The story that Google and other big companies are telling is pretty compelling: "Look, we're getting closer and closer to creating real intelligence! And look, we've upgraded our cloud offerings so that even you can run those models in the cloud. For a small fee, of course!"
I'm wondering, is all that computing power really necessary? And if not, would we know? Big companies like Google have started to dominate deep learning research the past years (see this study of big AI conferences in 2020). Increasingly it seems only they have the money, data, and computing power to push the envelope.
Can we really count on Google to also explore other, more data and energy efficient approaches? From a point of view of scientific progress, yes. But from a business point of view, I have my doubts. The car industry also only started looking into more efficient engines after the oil prices got too high and the public got more environmentally conscious.
Then there is the question how many people really need these kinds of super advanced deep learning models. For many business applications classical methods like linear models and decision trees and variants are still all you need.
Large scale learning used to mean something else. It was more about finding very efficient optimization methods like coordinate descent for methods like logistic regression, or approximative second order methods. Big Data changed that, and then later GPUs. Admittedly, the kind of optimization methods probably wouldn't work for the complex deep learning methods we have today. And it is much easier to mechanically scale out and accelerate a computation with hardware instead of trying to look for algorithmic and computational tricks. Still, scaling out is not always the most effective solution, but that art seems to be lost to the mainstream.
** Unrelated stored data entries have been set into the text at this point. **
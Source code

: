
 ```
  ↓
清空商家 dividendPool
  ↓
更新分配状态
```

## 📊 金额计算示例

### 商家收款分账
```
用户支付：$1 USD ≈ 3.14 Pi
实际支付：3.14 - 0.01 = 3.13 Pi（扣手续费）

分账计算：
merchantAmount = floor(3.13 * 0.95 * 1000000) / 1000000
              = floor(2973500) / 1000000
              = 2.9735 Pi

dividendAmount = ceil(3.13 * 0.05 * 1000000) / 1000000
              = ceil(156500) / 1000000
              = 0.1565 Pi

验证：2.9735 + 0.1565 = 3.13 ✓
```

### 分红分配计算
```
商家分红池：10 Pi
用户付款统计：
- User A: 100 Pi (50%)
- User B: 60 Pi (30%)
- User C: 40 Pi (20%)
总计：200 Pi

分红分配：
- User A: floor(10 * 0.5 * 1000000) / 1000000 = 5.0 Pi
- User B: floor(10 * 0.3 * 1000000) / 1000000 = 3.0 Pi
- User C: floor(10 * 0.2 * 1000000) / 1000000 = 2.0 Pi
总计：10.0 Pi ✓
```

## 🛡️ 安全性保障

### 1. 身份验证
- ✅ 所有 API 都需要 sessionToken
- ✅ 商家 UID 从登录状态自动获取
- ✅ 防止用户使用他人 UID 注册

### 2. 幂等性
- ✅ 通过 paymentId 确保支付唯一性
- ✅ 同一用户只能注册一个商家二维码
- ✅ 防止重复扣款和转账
Scientific progress is one thing, but increasingly with AI we're in a world where research and business goals are closely intertwined.
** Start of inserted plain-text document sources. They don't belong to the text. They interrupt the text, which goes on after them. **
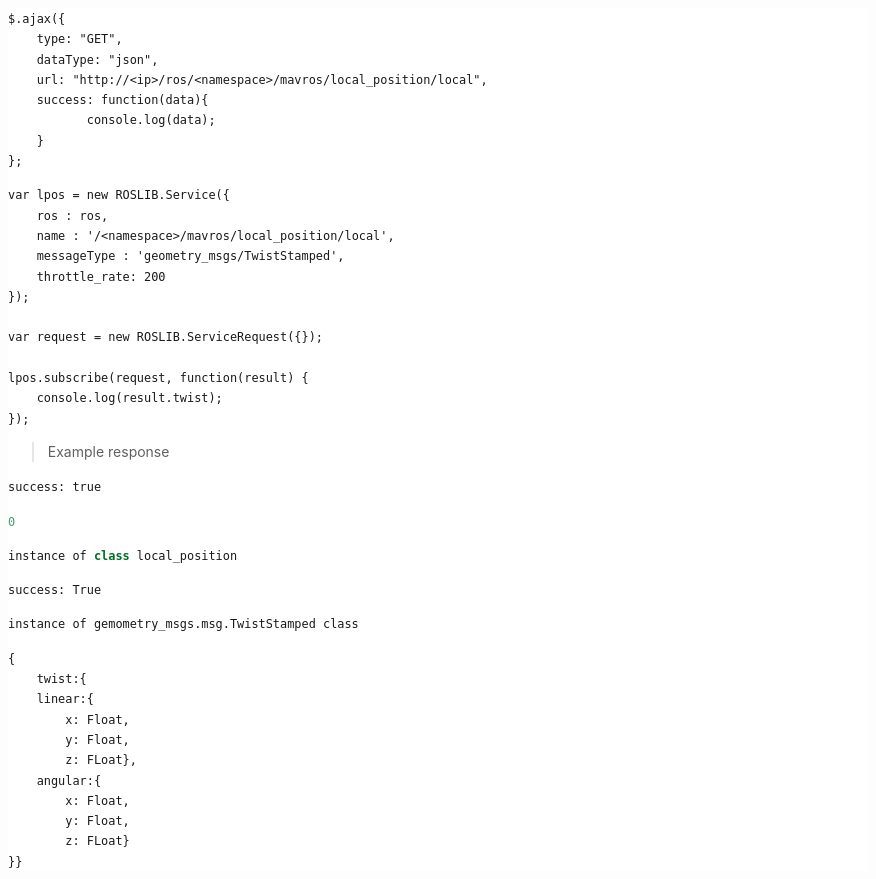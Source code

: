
 ```javascript--REST
$.ajax({
    type: "GET",
    dataType: "json",
    url: "http://<ip>/ros/<namespace>/mavros/local_position/local",  
    success: function(data){
           console.log(data);
    }
};

```

```javascript--Websocket
var lpos = new ROSLIB.Service({
    ros : ros,
    name : '/<namespace>/mavros/local_position/local',
    messageType : 'geometry_msgs/TwistStamped',
    throttle_rate: 200
});

var request = new ROSLIB.ServiceRequest({});

lpos.subscribe(request, function(result) {
    console.log(result.twist);
});
```



> Example response

```shell
success: true
```

```cpp
0
```

```python
instance of class local_position
```

```cpp--ros
success: True
```

```python--ros
instance of gemometry_msgs.msg.TwistStamped class

```


```javascript--REST
{
    twist:{
    linear:{
        x: Float,
        y: Float,
        z: FLoat},
    angular:{
        x: Float,
        y: Float,
        z: FLoat}
}}

```
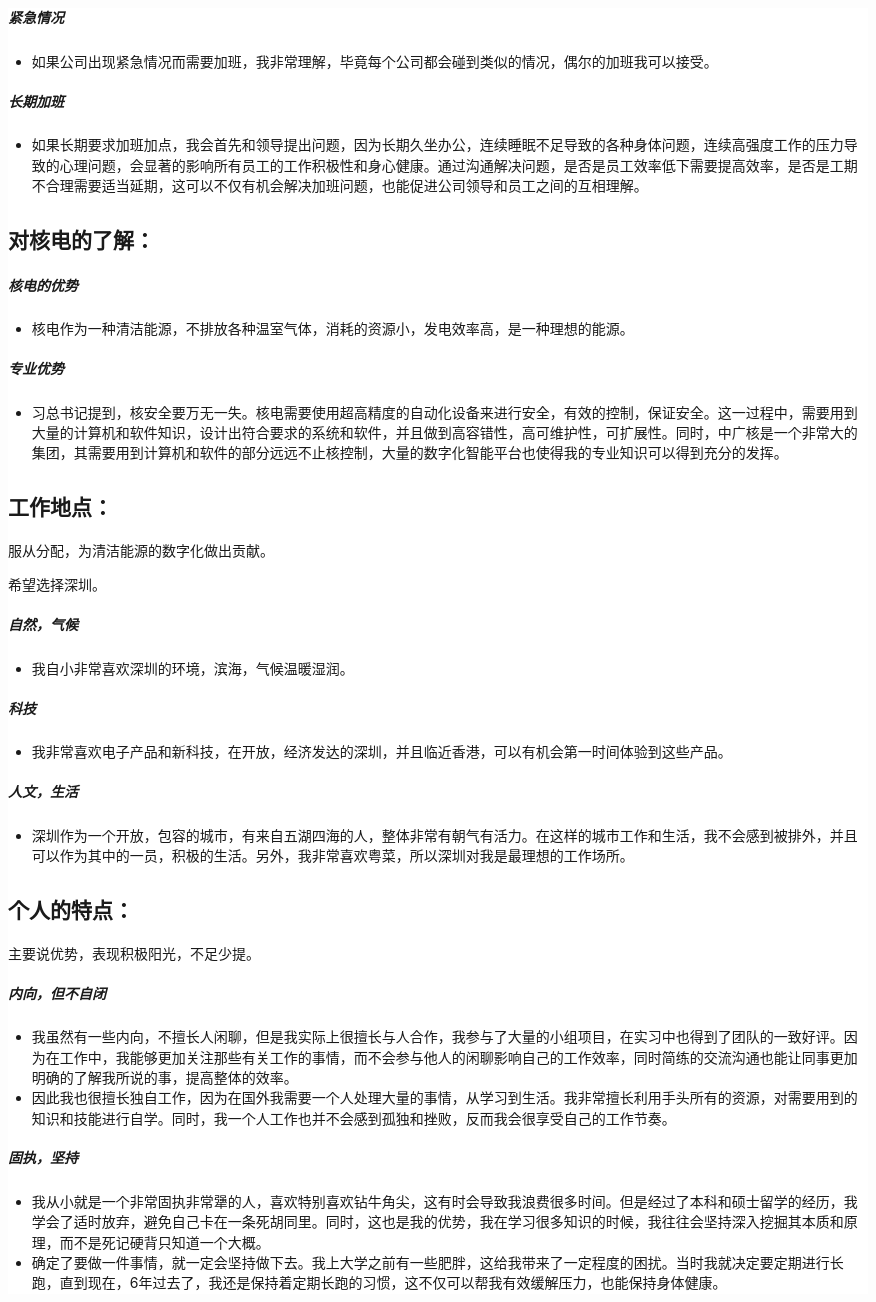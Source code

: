 ##### 紧急情况

- 如果公司出现紧急情况而需要加班，我非常理解，毕竟每个公司都会碰到类似的情况，偶尔的加班我可以接受。

##### 长期加班

- 如果长期要求加班加点，我会首先和领导提出问题，因为长期久坐办公，连续睡眠不足导致的各种身体问题，连续高强度工作的压力导致的心理问题，会显著的影响所有员工的工作积极性和身心健康。通过沟通解决问题，是否是员工效率低下需要提高效率，是否是工期不合理需要适当延期，这可以不仅有机会解决加班问题，也能促进公司领导和员工之间的互相理解。

## 对核电的了解：

##### 核电的优势

- 核电作为一种清洁能源，不排放各种温室气体，消耗的资源小，发电效率高，是一种理想的能源。

##### 专业优势

- 习总书记提到，核安全要万无一失。核电需要使用超高精度的自动化设备来进行安全，有效的控制，保证安全。这一过程中，需要用到大量的计算机和软件知识，设计出符合要求的系统和软件，并且做到高容错性，高可维护性，可扩展性。同时，中广核是一个非常大的集团，其需要用到计算机和软件的部分远远不止核控制，大量的数字化智能平台也使得我的专业知识可以得到充分的发挥。

## 工作地点：

服从分配，为清洁能源的数字化做出贡献。

希望选择深圳。

##### 自然，气候

- 我自小非常喜欢深圳的环境，滨海，气候温暖湿润。

##### 科技

- 我非常喜欢电子产品和新科技，在开放，经济发达的深圳，并且临近香港，可以有机会第一时间体验到这些产品。

##### 人文，生活

- 深圳作为一个开放，包容的城市，有来自五湖四海的人，整体非常有朝气有活力。在这样的城市工作和生活，我不会感到被排外，并且可以作为其中的一员，积极的生活。另外，我非常喜欢粤菜，所以深圳对我是最理想的工作场所。

## 个人的特点：

主要说优势，表现积极阳光，不足少提。

##### 内向，但不自闭

- 我虽然有一些内向，不擅长人闲聊，但是我实际上很擅长与人合作，我参与了大量的小组项目，在实习中也得到了团队的一致好评。因为在工作中，我能够更加关注那些有关工作的事情，而不会参与他人的闲聊影响自己的工作效率，同时简练的交流沟通也能让同事更加明确的了解我所说的事，提高整体的效率。
- 因此我也很擅长独自工作，因为在国外我需要一个人处理大量的事情，从学习到生活。我非常擅长利用手头所有的资源，对需要用到的知识和技能进行自学。同时，我一个人工作也并不会感到孤独和挫败，反而我会很享受自己的工作节奏。

##### 固执，坚持

- 我从小就是一个非常固执非常犟的人，喜欢特别喜欢钻牛角尖，这有时会导致我浪费很多时间。但是经过了本科和硕士留学的经历，我学会了适时放弃，避免自己卡在一条死胡同里。同时，这也是我的优势，我在学习很多知识的时候，我往往会坚持深入挖掘其本质和原理，而不是死记硬背只知道一个大概。
- 确定了要做一件事情，就一定会坚持做下去。我上大学之前有一些肥胖，这给我带来了一定程度的困扰。当时我就决定要定期进行长跑，直到现在，6年过去了，我还是保持着定期长跑的习惯，这不仅可以帮我有效缓解压力，也能保持身体健康。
There is ongoing research, also within Google, to make neural network training more effective. For example this paper by Mingxing Tan and Quoc V. Le on EfficientNetV2 discusses in depth different strategies like adjusting image size, and more efficient convolutional layer architectures to improve training times fourfold.
More recently Lee-Thorp et al. have proposed a variant of the Transformer architecture that replaces a part with fast Fourier transform, running seven times faster in training on GPUs.
I personally don't have an answer what kinds of new approaches we might find that are less insane in terms of resource usage, but till we have those, I guess we'll continue to hand over vast amounts of money to cloud providers for that sweet GPU computing time.
That's all I wanted to say :)
Hope you liked this slightly more opinionated edition, have a nice weeken!